Work request
Would you restate the entries below word for word, leaving out the images?

Data in this exercise
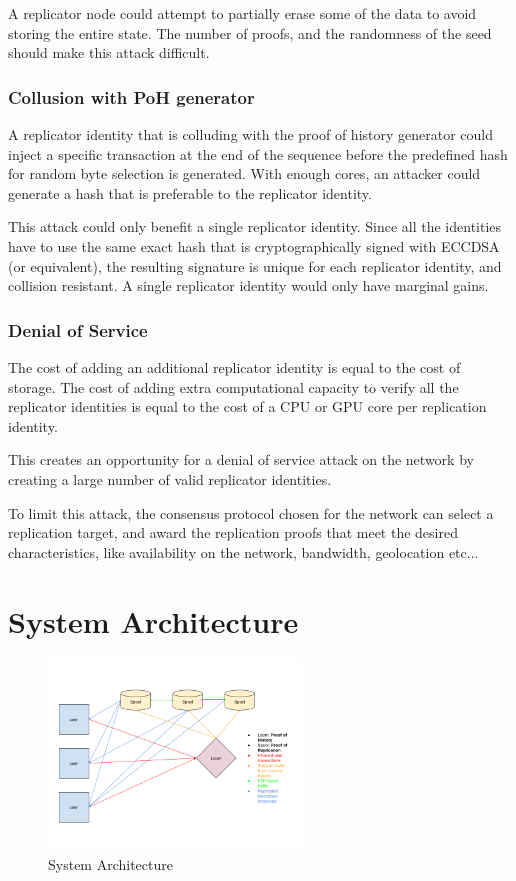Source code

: \documentclass[12pt]{article}
\begin{document}
A replicator node could attempt to partially erase some of the data to avoid storing the entire state.  The number of proofs, and the randomness of the seed should make this attack difficult.

\subsubsection{Collusion with PoH generator}

A replicator identity that is colluding with the proof of history generator could inject a specific transaction at the end of the sequence before the predefined hash for random byte selection is generated.  With enough cores, an attacker could generate a hash that is preferable to the replicator identity.

This attack could only benefit a single replicator identity.  Since all the identities have to use the same exact hash that is cryptographically signed with ECCDSA (or equivalent), the resulting signature is unique for each replicator identity, and collision resistant.  A single replicator identity would only have marginal gains.
\subsubsection{Denial of Service}
The cost of adding an additional replicator identity is equal to the cost of storage.  The cost of adding extra computational capacity to verify all the replicator identities is equal to the cost of a CPU or GPU core per replication identity.

This creates an opportunity for a denial of service attack on the network by creating a large number of valid replicator identities.

To limit this attack, the consensus protocol chosen for the network can select a replication target, and award the replication proofs that meet the desired characteristics, like availability on the network, bandwidth, geolocation etc...
\section{System Architecture}\label{system_architecture}

\begin{figure}
  \begin{center}
    \centering
    \includegraphics[width=0.6\textwidth]{figures/fig_9.png}
    \caption[Fig 9]{System Architecture \label{fig_9}}
  \end{center}
  \end{figure}
\end{document}
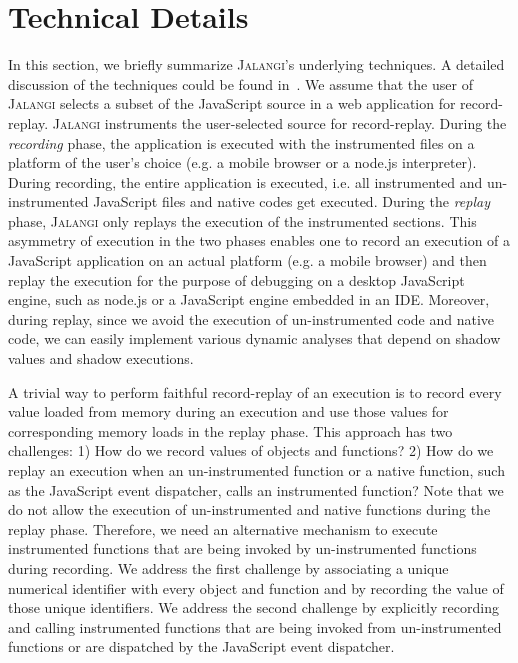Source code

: \documentclass{sig-alternate}
\def\jalangi{\textsc{Jalangi}}
\begin{document}
\section{Technical Details}
\label{sec:technical-details}

In this section, we briefly summarize \jalangi{}'s underlying
techniques.  A detailed discussion of the techniques could be found
in~\cite{SBGKfse13}.  We assume that the user of \jalangi{} selects a
subset of the JavaScript source in a web application for
record-replay.  \jalangi{} instruments the user-selected source for
record-replay.  During the \emph{recording} phase, the application is
executed with the instrumented files on a platform of the user's
choice (e.g. a mobile browser or a node.js interpreter).  During
recording, the entire application is executed, i.e. all instrumented
and un-instrumented JavaScript files and native codes get executed.
During the \emph{replay} phase, \jalangi{} only replays the execution
of the instrumented sections.  This asymmetry of execution in the two
phases enables one to record an execution of a JavaScript application
on an actual platform (e.g. a mobile browser) and then replay the
execution for the purpose of debugging on a desktop JavaScript engine,
such as node.js or a JavaScript engine embedded in an IDE.  Moreover,
during replay, since we avoid the execution of un-instrumented code and
native code, we can easily implement various dynamic analyses that
depend on shadow values and shadow executions.

A trivial way to perform faithful record-replay of an execution is to
record every value loaded from memory during an execution and use
those values for corresponding memory loads in the replay phase.  This
approach has two challenges: 1) How do we record values of objects and
functions?  2) How do we replay an execution when an un-instrumented
function or a native function, such as the JavaScript event
dispatcher, calls an instrumented function?  Note that we do not allow
the execution of un-instrumented and native functions during the
replay phase.  Therefore, we need an alternative mechanism to execute
instrumented functions that are being invoked by un-instrumented
functions during recording.  We address the first challenge by
associating a unique numerical identifier with every object and
function and by recording the value of those unique identifiers.  We
address the second challenge by explicitly recording and calling
instrumented functions that are being invoked from un-instrumented
functions or are dispatched by the JavaScript event dispatcher.
\end{document}
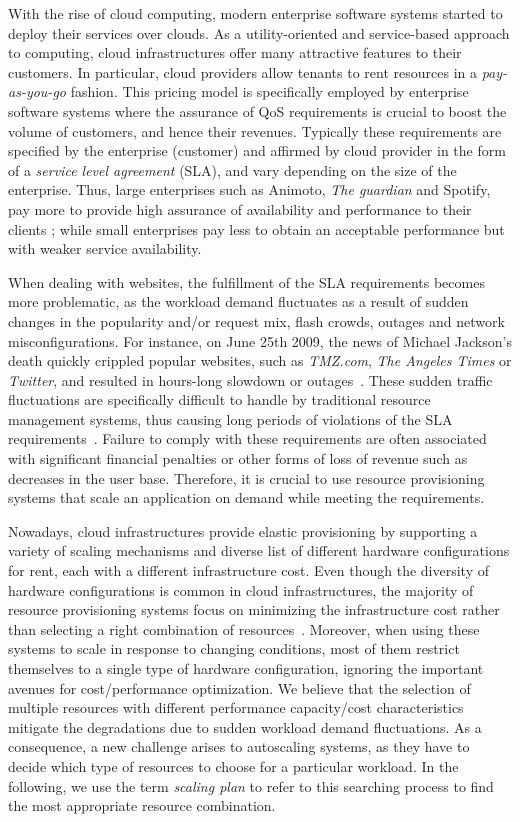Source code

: With the rise of cloud computing, modern enterprise software systems
started to deploy their services over clouds. As a utility-oriented
and service-based approach to computing, cloud infrastructures offer
many attractive features to their customers.  In particular, cloud
providers allow tenants to rent resources in a \emph{pay-as-you-go}
fashion. This pricing model is specifically employed by enterprise
software systems where the assurance of QoS requirements is crucial to
boost the volume of customers, and hence their revenues. Typically
these requirements are specified by the enterprise (customer) and
affirmed by cloud provider in the form of a \emph{service level
agreement} (SLA), and vary depending on the size of the
enterprise. Thus, large enterprises such as Animoto, \emph{The
guardian} and Spotify, pay more to provide high assurance of
availability and performance to their clients \cite{casestudiescloud};
while small enterprises pay less to obtain an acceptable performance
but with weaker service availability.


When dealing with websites, the fulfillment of the SLA requirements
becomes more problematic, as the workload demand fluctuates as a
result of sudden changes in the popularity and/or request mix, flash
crowds, outages and network misconfigurations.  For instance, on June
25th 2009, the news of Michael Jackson's death quickly crippled
popular websites, such as \emph{TMZ.com}, \emph{The Angeles Times}
or \emph{Twitter}, and resulted in hours-long slowdown or
outages~\cite{outagesTimes}. These sudden traffic fluctuations are
specifically difficult to handle by traditional resource management
systems, thus causing long periods of violations of the SLA
requirements~\cite{trafficCongestion}. Failure to comply with these
requirements are often associated with significant financial penalties
or other forms of loss of revenue such as decreases in the user base.
Therefore, it is crucial to use resource provisioning systems that
scale an application on demand while meeting the requirements.

Nowadays, cloud infrastructures provide elastic provisioning by
supporting a variety of scaling mechanisms and diverse list of
different hardware configurations for rent, each with a different
infrastructure cost. Even though the diversity of hardware
configurations is common in cloud infrastructures, the majority of
resource provisioning systems focus on minimizing the infrastructure
cost rather than selecting a right combination of
resources~\cite{urgaonkar_agile_2008,dejavu2012}. Moreover,
when using these systems to scale in response to changing conditions,
most of them restrict themselves to a single type of hardware
configuration, ignoring the important avenues for cost/performance
optimization. We believe that the selection of multiple resources with
different performance capacity/cost characteristics mitigate the
degradations due to sudden workload demand fluctuations. As a
consequence, a new challenge arises to autoscaling systems, as they
have to decide which type of resources to choose for a particular
workload. In the following, we use the term \emph{scaling plan} to
refer to this searching process to find the most appropriate resource
combination.

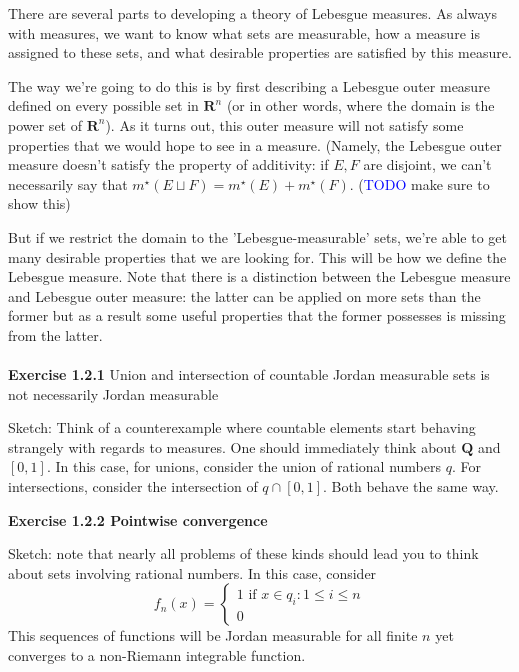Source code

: \documentclass[answers,12pt]{exam}
\begin{document}
There are several parts to developing a theory of Lebesgue measures.
As always with measures, we want to know what sets are measurable, how a measure is assigned to these sets, and what desirable properties are satisfied by this measure.

The way we're going to do this is by first describing a Lebesgue outer measure defined on every possible set in $\mathbf{R}^n$ (or in other words, where the domain is the power set of $\mathbf{R}^n$).
As it turns out, this outer measure will not satisfy some properties that we would hope to see in a measure.
(Namely, the Lebesgue outer measure doesn't satisfy the property of additivity: if $E,F$ are disjoint, we can't necessarily say that $m^{\star}(E \sqcup F) = m^{\star}(E) + m^{\star}(F)$. (\textcolor{blue}{TODO} make sure to show this)

But if we restrict the domain to the 'Lebesgue-measurable' sets, we're able to get many desirable properties that we are looking for.
This will be how we define the Lebesgue measure.
Note that there is a distinction between the Lebesgue measure and Lebesgue outer measure: the latter can be applied on more sets than the former but as a result some useful properties that the former possesses is missing from the latter.
\\ \\
\textbf{Exercise 1.2.1} Union and intersection of countable Jordan measurable sets is not necessarily Jordan measurable
\begin{solution}
    Sketch: Think of a counterexample where countable elements start behaving strangely with regards to measures.
    One should immediately think about $\mathbf{Q}$ and $[0,1]$.
    In this case, for unions, consider the union of rational numbers $q$.
    For intersections, consider the intersection of $q \cap [0,1]$.
    Both behave the same way.
\end{solution}

\textbf{Exercise 1.2.2 Pointwise convergence}
\begin{solution}
    Sketch: note that nearly all problems of these kinds should lead you to think about sets involving rational numbers.
    In this case, consider 
    \[
    f_n(x)=
        \begin{cases}
        1 \text{ if } x \in {q_i: 1 \leq i \leq n} \\
        0
        \end{cases}
    \]
    This sequences of functions will be Jordan measurable for all finite $n$ yet converges to a non-Riemann integrable function.
\end{solution}
\end{document}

Output of the exercise
Source code

: \documentclass[12pt]{article}
\begin{document}
A replicator node could attempt to partially erase some of the data to avoid storing the entire state.  The number of proofs, and the randomness of the seed should make this attack difficult.

\subsubsection{Collusion with PoH generator}

A replicator identity that is colluding with the proof of history generator could inject a specific transaction at the end of the sequence before the predefined hash for random byte selection is generated.  With enough cores, an attacker could generate a hash that is preferable to the replicator identity.

This attack could only benefit a single replicator identity.  Since all the identities have to use the same exact hash that is cryptographically signed with ECCDSA (or equivalent), the resulting signature is unique for each replicator identity, and collision resistant.  A single replicator identity would only have marginal gains.
\subsubsection{Denial of Service}
The cost of adding an additional replicator identity is equal to the cost of storage.  The cost of adding extra computational capacity to verify all the replicator identities is equal to the cost of a CPU or GPU core per replication identity.

This creates an opportunity for a denial of service attack on the network by creating a large number of valid replicator identities.

To limit this attack, the consensus protocol chosen for the network can select a replication target, and award the replication proofs that meet the desired characteristics, like availability on the network, bandwidth, geolocation etc...
\section{System Architecture}\label{system_architecture}

\begin{figure}
  \begin{center}
    \centering
    \includegraphics[width=0.6\textwidth]{figures/fig_9.png}
    \caption[Fig 9]{System Architecture \label{fig_9}}
  \end{center}
  \end{figure}
\end{document}
Source code

: \documentclass{sig-alternate}
\def\jalangi{\textsc{Jalangi}}
\begin{document}
\section{Technical Details}
\label{sec:technical-details}

In this section, we briefly summarize \jalangi{}'s underlying
techniques.  A detailed discussion of the techniques could be found
in~\cite{SBGKfse13}.  We assume that the user of \jalangi{} selects a
subset of the JavaScript source in a web application for
record-replay.  \jalangi{} instruments the user-selected source for
record-replay.  During the \emph{recording} phase, the application is
executed with the instrumented files on a platform of the user's
choice (e.g. a mobile browser or a node.js interpreter).  During
recording, the entire application is executed, i.e. all instrumented
and un-instrumented JavaScript files and native codes get executed.
During the \emph{replay} phase, \jalangi{} only replays the execution
of the instrumented sections.  This asymmetry of execution in the two
phases enables one to record an execution of a JavaScript application
on an actual platform (e.g. a mobile browser) and then replay the
execution for the purpose of debugging on a desktop JavaScript engine,
such as node.js or a JavaScript engine embedded in an IDE.  Moreover,
during replay, since we avoid the execution of un-instrumented code and
native code, we can easily implement various dynamic analyses that
depend on shadow values and shadow executions.

A trivial way to perform faithful record-replay of an execution is to
record every value loaded from memory during an execution and use
those values for corresponding memory loads in the replay phase.  This
approach has two challenges: 1) How do we record values of objects and
functions?  2) How do we replay an execution when an un-instrumented
function or a native function, such as the JavaScript event
dispatcher, calls an instrumented function?  Note that we do not allow
the execution of un-instrumented and native functions during the
replay phase.  Therefore, we need an alternative mechanism to execute
instrumented functions that are being invoked by un-instrumented
functions during recording.  We address the first challenge by
associating a unique numerical identifier with every object and
function and by recording the value of those unique identifiers.  We
address the second challenge by explicitly recording and calling
instrumented functions that are being invoked from un-instrumented
functions or are dispatched by the JavaScript event dispatcher.
\end{document}
Source code

: With the rise of cloud computing, modern enterprise software systems
started to deploy their services over clouds. As a utility-oriented
and service-based approach to computing, cloud infrastructures offer
many attractive features to their customers.  In particular, cloud
providers allow tenants to rent resources in a \emph{pay-as-you-go}
fashion. This pricing model is specifically employed by enterprise
software systems where the assurance of QoS requirements is crucial to
boost the volume of customers, and hence their revenues. Typically
these requirements are specified by the enterprise (customer) and
affirmed by cloud provider in the form of a \emph{service level
agreement} (SLA), and vary depending on the size of the
enterprise. Thus, large enterprises such as Animoto, \emph{The
guardian} and Spotify, pay more to provide high assurance of
availability and performance to their clients \cite{casestudiescloud};
while small enterprises pay less to obtain an acceptable performance
but with weaker service availability.


When dealing with websites, the fulfillment of the SLA requirements
becomes more problematic, as the workload demand fluctuates as a
result of sudden changes in the popularity and/or request mix, flash
crowds, outages and network misconfigurations.  For instance, on June
25th 2009, the news of Michael Jackson's death quickly crippled
popular websites, such as \emph{TMZ.com}, \emph{The Angeles Times}
or \emph{Twitter}, and resulted in hours-long slowdown or
outages~\cite{outagesTimes}. These sudden traffic fluctuations are
specifically difficult to handle by traditional resource management
systems, thus causing long periods of violations of the SLA
requirements~\cite{trafficCongestion}. Failure to comply with these
requirements are often associated with significant financial penalties
or other forms of loss of revenue such as decreases in the user base.
Therefore, it is crucial to use resource provisioning systems that
scale an application on demand while meeting the requirements.

Nowadays, cloud infrastructures provide elastic provisioning by
supporting a variety of scaling mechanisms and diverse list of
different hardware configurations for rent, each with a different
infrastructure cost. Even though the diversity of hardware
configurations is common in cloud infrastructures, the majority of
resource provisioning systems focus on minimizing the infrastructure
cost rather than selecting a right combination of
resources~\cite{urgaonkar_agile_2008,dejavu2012}. Moreover,
when using these systems to scale in response to changing conditions,
most of them restrict themselves to a single type of hardware
configuration, ignoring the important avenues for cost/performance
optimization. We believe that the selection of multiple resources with
different performance capacity/cost characteristics mitigate the
degradations due to sudden workload demand fluctuations. As a
consequence, a new challenge arises to autoscaling systems, as they
have to decide which type of resources to choose for a particular
workload. In the following, we use the term \emph{scaling plan} to
refer to this searching process to find the most appropriate resource
combination.

Source code

: \documentclass[answers,12pt]{exam}
\begin{document}
There are several parts to developing a theory of Lebesgue measures.
As always with measures, we want to know what sets are measurable, how a measure is assigned to these sets, and what desirable properties are satisfied by this measure.

The way we're going to do this is by first describing a Lebesgue outer measure defined on every possible set in $\mathbf{R}^n$ (or in other words, where the domain is the power set of $\mathbf{R}^n$).
As it turns out, this outer measure will not satisfy some properties that we would hope to see in a measure.
(Namely, the Lebesgue outer measure doesn't satisfy the property of additivity: if $E,F$ are disjoint, we can't necessarily say that $m^{\star}(E \sqcup F) = m^{\star}(E) + m^{\star}(F)$. (\textcolor{blue}{TODO} make sure to show this)

But if we restrict the domain to the 'Lebesgue-measurable' sets, we're able to get many desirable properties that we are looking for.
This will be how we define the Lebesgue measure.
Note that there is a distinction between the Lebesgue measure and Lebesgue outer measure: the latter can be applied on more sets than the former but as a result some useful properties that the former possesses is missing from the latter.
\\ \\
\textbf{Exercise 1.2.1} Union and intersection of countable Jordan measurable sets is not necessarily Jordan measurable
\begin{solution}
    Sketch: Think of a counterexample where countable elements start behaving strangely with regards to measures.
    One should immediately think about $\mathbf{Q}$ and $[0,1]$.
    In this case, for unions, consider the union of rational numbers $q$.
    For intersections, consider the intersection of $q \cap [0,1]$.
    Both behave the same way.
\end{solution}

\textbf{Exercise 1.2.2 Pointwise convergence}
\begin{solution}
    Sketch: note that nearly all problems of these kinds should lead you to think about sets involving rational numbers.
    In this case, consider 
    \[
    f_n(x)=
        \begin{cases}
        1 \text{ if } x \in {q_i: 1 \leq i \leq n} \\
        0
        \end{cases}
    \]
    This sequences of functions will be Jordan measurable for all finite $n$ yet converges to a non-Riemann integrable function.
\end{solution}
\end{document}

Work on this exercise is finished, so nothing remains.